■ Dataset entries
* * *

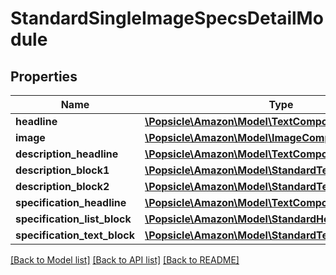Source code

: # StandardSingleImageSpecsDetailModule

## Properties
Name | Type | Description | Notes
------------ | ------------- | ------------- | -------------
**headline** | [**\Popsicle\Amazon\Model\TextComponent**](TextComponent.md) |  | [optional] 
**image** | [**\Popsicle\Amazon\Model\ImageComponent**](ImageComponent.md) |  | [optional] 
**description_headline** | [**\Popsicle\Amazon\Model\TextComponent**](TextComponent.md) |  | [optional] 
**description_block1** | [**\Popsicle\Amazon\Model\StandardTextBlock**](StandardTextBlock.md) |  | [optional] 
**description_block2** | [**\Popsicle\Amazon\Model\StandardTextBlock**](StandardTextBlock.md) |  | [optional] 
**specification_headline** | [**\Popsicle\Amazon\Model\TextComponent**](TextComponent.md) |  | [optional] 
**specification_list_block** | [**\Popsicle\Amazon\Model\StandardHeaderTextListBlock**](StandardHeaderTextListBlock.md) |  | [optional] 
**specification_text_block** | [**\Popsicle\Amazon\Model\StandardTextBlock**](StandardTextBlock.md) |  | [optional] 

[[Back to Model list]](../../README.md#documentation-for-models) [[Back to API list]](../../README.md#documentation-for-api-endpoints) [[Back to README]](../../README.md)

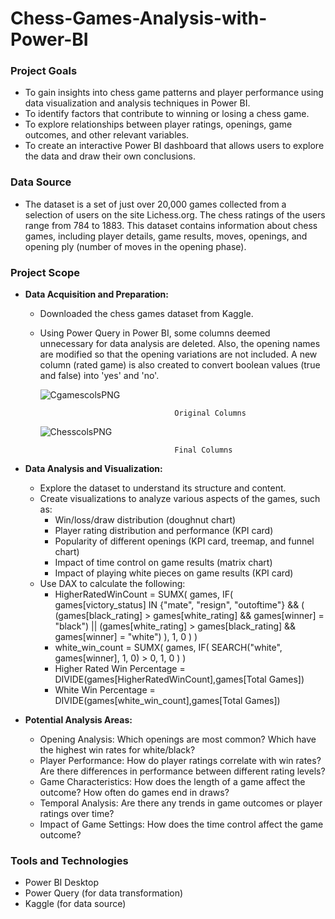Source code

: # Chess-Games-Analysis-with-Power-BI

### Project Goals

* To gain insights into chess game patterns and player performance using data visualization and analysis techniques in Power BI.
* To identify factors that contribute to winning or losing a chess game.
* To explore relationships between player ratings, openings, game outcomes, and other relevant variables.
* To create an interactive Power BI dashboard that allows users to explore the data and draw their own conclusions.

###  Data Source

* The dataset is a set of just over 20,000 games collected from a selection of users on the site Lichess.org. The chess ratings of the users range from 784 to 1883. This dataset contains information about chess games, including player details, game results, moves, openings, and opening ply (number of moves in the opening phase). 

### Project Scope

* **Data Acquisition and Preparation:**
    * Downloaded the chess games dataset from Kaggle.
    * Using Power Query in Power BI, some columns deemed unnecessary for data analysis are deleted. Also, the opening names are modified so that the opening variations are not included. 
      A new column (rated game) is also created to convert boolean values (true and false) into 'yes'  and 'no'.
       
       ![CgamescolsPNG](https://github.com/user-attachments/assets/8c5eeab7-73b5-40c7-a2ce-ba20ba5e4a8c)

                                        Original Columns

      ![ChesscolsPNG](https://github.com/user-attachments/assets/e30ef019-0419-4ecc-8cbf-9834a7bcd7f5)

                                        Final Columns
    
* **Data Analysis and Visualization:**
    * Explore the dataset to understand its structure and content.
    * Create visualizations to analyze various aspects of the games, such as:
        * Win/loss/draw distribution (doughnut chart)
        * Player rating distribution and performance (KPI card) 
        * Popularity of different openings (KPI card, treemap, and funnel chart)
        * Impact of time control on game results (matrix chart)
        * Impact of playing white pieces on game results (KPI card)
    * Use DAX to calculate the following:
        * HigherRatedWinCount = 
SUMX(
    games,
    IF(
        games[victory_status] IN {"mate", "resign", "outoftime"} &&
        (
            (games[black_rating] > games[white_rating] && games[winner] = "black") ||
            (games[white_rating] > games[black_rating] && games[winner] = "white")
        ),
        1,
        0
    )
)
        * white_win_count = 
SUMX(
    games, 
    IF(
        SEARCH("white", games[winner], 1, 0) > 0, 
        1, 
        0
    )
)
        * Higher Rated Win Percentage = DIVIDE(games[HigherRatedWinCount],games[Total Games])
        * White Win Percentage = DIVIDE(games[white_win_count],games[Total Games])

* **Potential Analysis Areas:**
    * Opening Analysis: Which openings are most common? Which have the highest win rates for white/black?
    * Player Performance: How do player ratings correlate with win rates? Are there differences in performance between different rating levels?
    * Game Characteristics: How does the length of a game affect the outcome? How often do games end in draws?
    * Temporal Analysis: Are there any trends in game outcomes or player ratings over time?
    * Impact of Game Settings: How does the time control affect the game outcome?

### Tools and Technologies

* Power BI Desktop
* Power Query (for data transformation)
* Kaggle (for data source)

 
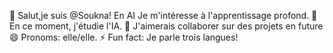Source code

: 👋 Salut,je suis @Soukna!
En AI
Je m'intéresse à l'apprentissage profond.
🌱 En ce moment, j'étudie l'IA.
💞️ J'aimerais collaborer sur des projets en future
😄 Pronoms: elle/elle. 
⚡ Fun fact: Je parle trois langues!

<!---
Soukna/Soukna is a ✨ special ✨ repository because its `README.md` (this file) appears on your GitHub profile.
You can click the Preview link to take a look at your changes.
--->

* * *

■ WHAT TO DO
Would you please write out the entries in full, exactly as they read, but without pictures?

■ SOLUTION TO THE PROBLEM
Source code

: # StandardSingleImageSpecsDetailModule

## Properties
Name | Type | Description | Notes
------------ | ------------- | ------------- | -------------
**headline** | [**\Popsicle\Amazon\Model\TextComponent**](TextComponent.md) |  | [optional] 
**image** | [**\Popsicle\Amazon\Model\ImageComponent**](ImageComponent.md) |  | [optional] 
**description_headline** | [**\Popsicle\Amazon\Model\TextComponent**](TextComponent.md) |  | [optional] 
**description_block1** | [**\Popsicle\Amazon\Model\StandardTextBlock**](StandardTextBlock.md) |  | [optional] 
**description_block2** | [**\Popsicle\Amazon\Model\StandardTextBlock**](StandardTextBlock.md) |  | [optional] 
**specification_headline** | [**\Popsicle\Amazon\Model\TextComponent**](TextComponent.md) |  | [optional] 
**specification_list_block** | [**\Popsicle\Amazon\Model\StandardHeaderTextListBlock**](StandardHeaderTextListBlock.md) |  | [optional] 
**specification_text_block** | [**\Popsicle\Amazon\Model\StandardTextBlock**](StandardTextBlock.md) |  | [optional] 

[[Back to Model list]](../../README.md#documentation-for-models) [[Back to API list]](../../README.md#documentation-for-api-endpoints) [[Back to README]](../../README.md)

Source code

: # Chess-Games-Analysis-with-Power-BI

### Project Goals

* To gain insights into chess game patterns and player performance using data visualization and analysis techniques in Power BI.
* To identify factors that contribute to winning or losing a chess game.
* To explore relationships between player ratings, openings, game outcomes, and other relevant variables.
* To create an interactive Power BI dashboard that allows users to explore the data and draw their own conclusions.

###  Data Source

* The dataset is a set of just over 20,000 games collected from a selection of users on the site Lichess.org. The chess ratings of the users range from 784 to 1883. This dataset contains information about chess games, including player details, game results, moves, openings, and opening ply (number of moves in the opening phase). 

### Project Scope

* **Data Acquisition and Preparation:**
    * Downloaded the chess games dataset from Kaggle.
    * Using Power Query in Power BI, some columns deemed unnecessary for data analysis are deleted. Also, the opening names are modified so that the opening variations are not included. 
      A new column (rated game) is also created to convert boolean values (true and false) into 'yes'  and 'no'.
       
       ![CgamescolsPNG](https://github.com/user-attachments/assets/8c5eeab7-73b5-40c7-a2ce-ba20ba5e4a8c)

                                        Original Columns

      ![ChesscolsPNG](https://github.com/user-attachments/assets/e30ef019-0419-4ecc-8cbf-9834a7bcd7f5)

                                        Final Columns
    
* **Data Analysis and Visualization:**
    * Explore the dataset to understand its structure and content.
    * Create visualizations to analyze various aspects of the games, such as:
        * Win/loss/draw distribution (doughnut chart)
        * Player rating distribution and performance (KPI card) 
        * Popularity of different openings (KPI card, treemap, and funnel chart)
        * Impact of time control on game results (matrix chart)
        * Impact of playing white pieces on game results (KPI card)
    * Use DAX to calculate the following:
        * HigherRatedWinCount = 
SUMX(
    games,
    IF(
        games[victory_status] IN {"mate", "resign", "outoftime"} &&
        (
            (games[black_rating] > games[white_rating] && games[winner] = "black") ||
            (games[white_rating] > games[black_rating] && games[winner] = "white")
        ),
        1,
        0
    )
)
        * white_win_count = 
SUMX(
    games, 
    IF(
        SEARCH("white", games[winner], 1, 0) > 0, 
        1, 
        0
    )
)
        * Higher Rated Win Percentage = DIVIDE(games[HigherRatedWinCount],games[Total Games])
        * White Win Percentage = DIVIDE(games[white_win_count],games[Total Games])

* **Potential Analysis Areas:**
    * Opening Analysis: Which openings are most common? Which have the highest win rates for white/black?
    * Player Performance: How do player ratings correlate with win rates? Are there differences in performance between different rating levels?
    * Game Characteristics: How does the length of a game affect the outcome? How often do games end in draws?
    * Temporal Analysis: Are there any trends in game outcomes or player ratings over time?
    * Impact of Game Settings: How does the time control affect the game outcome?

### Tools and Technologies

* Power BI Desktop
* Power Query (for data transformation)
* Kaggle (for data source)

 
Source code

: 👋 Salut,je suis @Soukna!
En AI
Je m'intéresse à l'apprentissage profond.
🌱 En ce moment, j'étudie l'IA.
💞️ J'aimerais collaborer sur des projets en future
😄 Pronoms: elle/elle. 
⚡ Fun fact: Je parle trois langues!

<!---
Soukna/Soukna is a ✨ special ✨ repository because its `README.md` (this file) appears on your GitHub profile.
You can click the Preview link to take a look at your changes.
--->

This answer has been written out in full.